Yesterday closed out a one day fire sale of Google Glass.  It was opened up for anyone to purchase directly through Google’s site for a whopping $1,500 for one day only and it was supposedly a massive success with a complete sell out.  For the past year+ since Google announced the developer version of Google Glass there’s been a ton of buzz.  Much criticism has been cast as well.  It usually goes something like It’s got the cool factor with a ton of potential for sure, but it’s also a little creepy too.  The creepy factor comes with the built in camera that can potentially be activated with a simple wink.  This is the foundation for both the cool and creepy factor.  It’s also the greatest reason Google Glass will be a dismal failure.  This is a first for me.  I typically won’t rant on a product before it really has had a chance to get off the ground and prove the pundits right or wrong but I must make an exception here because it seems so obvious that it will fail.  Here’s the scenario that will precipitate the dramatic fall or prevent a meteoric rise for Glass.  Remember the helmet cam footage recently from the bikers’/Range Rover road rage incident from last year in NYC?  Well there’s gonna be something as dramatic caught on Glass.  This footage will air all over the world, a perpetrator will be tried and convicted based off the footage, and Glass will have all the free press it could dream of.  A few days later somebody is going to be walking down the street minding his own Ps and Qs and take a wrong turn down some villainous city block.  Some madman is going to take issue with said Glass wearing pee on and beat him to a bloody pulp for wearing it and invading his turf and privacy.  It’s going to happen.  Unfortunately it’s a solid bet and when it does nobody is going to want to wear their Glass in public for fear of a repeat performance.  There are other factors that will lead to it’s demise like the first vehicular accident involving an offender wearing Glass but the camera will be Glass’s ultimate demise.  How about instances where security is involved?  Dare I mention this, but a synchronized camera feed would be a nice tool for terrorists to utilize when attempting to pull off coordinated attacks.  FYI Google, there’s very good reason camcorder manufacturers started putting a little red light on their products when recording.  Crap, did I officially just become a pundit with this last statement?

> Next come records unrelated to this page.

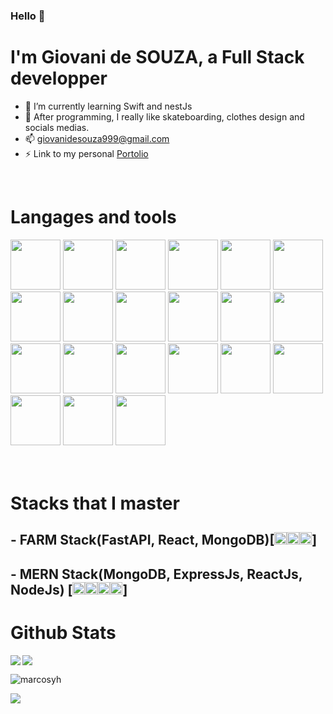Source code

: ### Hello 👋

# I'm Giovani de SOUZA, a Full Stack developper


- 🌱 I’m currently learning Swift and nestJs
- 💬 After programming, I really like skateboarding, clothes design and socials medias.
- 📫 giovanidesouza999@gmail.com
- ⚡ Link to my personal [Portolio](youngio9.github.io/Portfolio)

<br />

# Langages and tools

<div >
 <img width="80" src="https://cdn.jsdelivr.net/gh/devicons/devicon/icons/react/react-original-wordmark.svg" />
<img width="80" src="https://cdn.jsdelivr.net/gh/devicons/devicon/icons/nodejs/nodejs-original.svg" />
  
 <img width="80" src="https://cdn.jsdelivr.net/gh/devicons/devicon/icons/express/express-original.svg" />
  
 <img width="80" src="https://cdn.jsdelivr.net/gh/devicons/devicon/icons/nextjs/nextjs-original.svg" />
  
  <img width="80" src="https://cdn.jsdelivr.net/gh/devicons/devicon/icons/sass/sass-original.svg" />
  
  <img width="80"  src="https://cdn.jsdelivr.net/gh/devicons/devicon/icons/redux/redux-original.svg" />
 <img width="80" src="https://cdn.jsdelivr.net/gh/devicons/devicon/icons/flutter/flutter-original.svg" />
 
 <img width="80" src="https://cdn.jsdelivr.net/gh/devicons/devicon/icons/cplusplus/cplusplus-original.svg" />
 
<img width="80"  src="https://cdn.jsdelivr.net/gh/devicons/devicon/icons/java/java-original.svg" />
 
 <img width="80" src="https://cdn.jsdelivr.net/gh/devicons/devicon/icons/javascript/javascript-original.svg" />

 <img width="80"  src="https://cdn.jsdelivr.net/gh/devicons/devicon/icons/css3/css3-original.svg" />
 
<img width="80"  src="https://cdn.jsdelivr.net/gh/devicons/devicon/icons/laravel/laravel-plain-wordmark.svg" />
          
 
<img width="80" src="https://cdn.jsdelivr.net/gh/devicons/devicon/icons/dart/dart-original.svg" />

<img width="80" src="https://cdn.jsdelivr.net/gh/devicons/devicon/icons/tailwindcss/tailwindcss-plain.svg" />
 
<img width="80" src="https://cdn.jsdelivr.net/gh/devicons/devicon/icons/mongodb/mongodb-original-wordmark.svg" />
 
 <img  width="80" src="https://cdn.jsdelivr.net/gh/devicons/devicon/icons/postgresql/postgresql-original-wordmark.svg" />

<img width="80" src="https://cdn.jsdelivr.net/gh/devicons/devicon/icons/fastapi/fastapi-original.svg" />
 
<img width="80" src="https://cdn.jsdelivr.net/gh/devicons/devicon/icons/python/python-original.svg" />
          
<img width="80" src="https://cdn.jsdelivr.net/gh/devicons/devicon/icons/typescript/typescript-original.svg" />  
 
 
<img width="80" src="https://cdn.jsdelivr.net/gh/devicons/devicon/icons/git/git-original.svg" />
<img width="80" src="https://cdn.jsdelivr.net/gh/devicons/devicon/icons/gitlab/gitlab-original.svg" />
          
<br />
 <br />
 <br />
</div>

# Stacks that I master

## - FARM Stack(FastAPI, React, MongoDB)[<img width="20" src="https://cdn.jsdelivr.net/gh/devicons/devicon/icons/fastapi/fastapi-original.svg" /><img width="20" src="https://cdn.jsdelivr.net/gh/devicons/devicon/icons/react/react-original-wordmark.svg" /><img width="20" src="https://cdn.jsdelivr.net/gh/devicons/devicon/icons/mongodb/mongodb-original-wordmark.svg" />]
## - MERN Stack(MongoDB, ExpressJs, ReactJs, NodeJs) [<img width="20" src="https://cdn.jsdelivr.net/gh/devicons/devicon/icons/mongodb/mongodb-original-wordmark.svg" /><img width="20" src="https://cdn.jsdelivr.net/gh/devicons/devicon/icons/express/express-original.svg" /><img width="20" src="https://cdn.jsdelivr.net/gh/devicons/devicon/icons/react/react-original-wordmark.svg" /><img width="20" src="https://cdn.jsdelivr.net/gh/devicons/devicon/icons/nodejs/nodejs-original.svg" />]

# Github Stats
<div>

<p> <img align="left"  src="https://github-readme-stats.vercel.app/api/top-langs?username=youngio9&show_icons=true&theme=onedark&locale=en&layout=compact" /> </p>
<p> <img src="https://github-readme-stats.vercel.app/api?username=youngio9&show_icons=true&theme=onedark" /> </>
<p><img align="center" src="https://github-readme-streak-stats.herokuapp.com/?user=youngio9&" alt="marcosyh" /></p>
    
  </div>
  
<p align="left"> <img src="https://komarev.com/ghpvc/?username=youngio9&label=Profile%20views&color=0e75b6&style=flat" /> </p>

I applaud Google Glass for its possibilities and technical prowess but unfortunately we simply can’t handle the human factor as a society yet.  Will I get one?  Sure when the price drops 100% and will likely use it as a TV companion so I can blink my way through channel surfing in an effort to stave off carpal tunnel syndrome from excess remote usage.  If I’m really lucky a series of coordinated blinks might even someday tell some Google Bot to appear with a cold beer in extended robo grip.  Now that would exhibit some cool factor!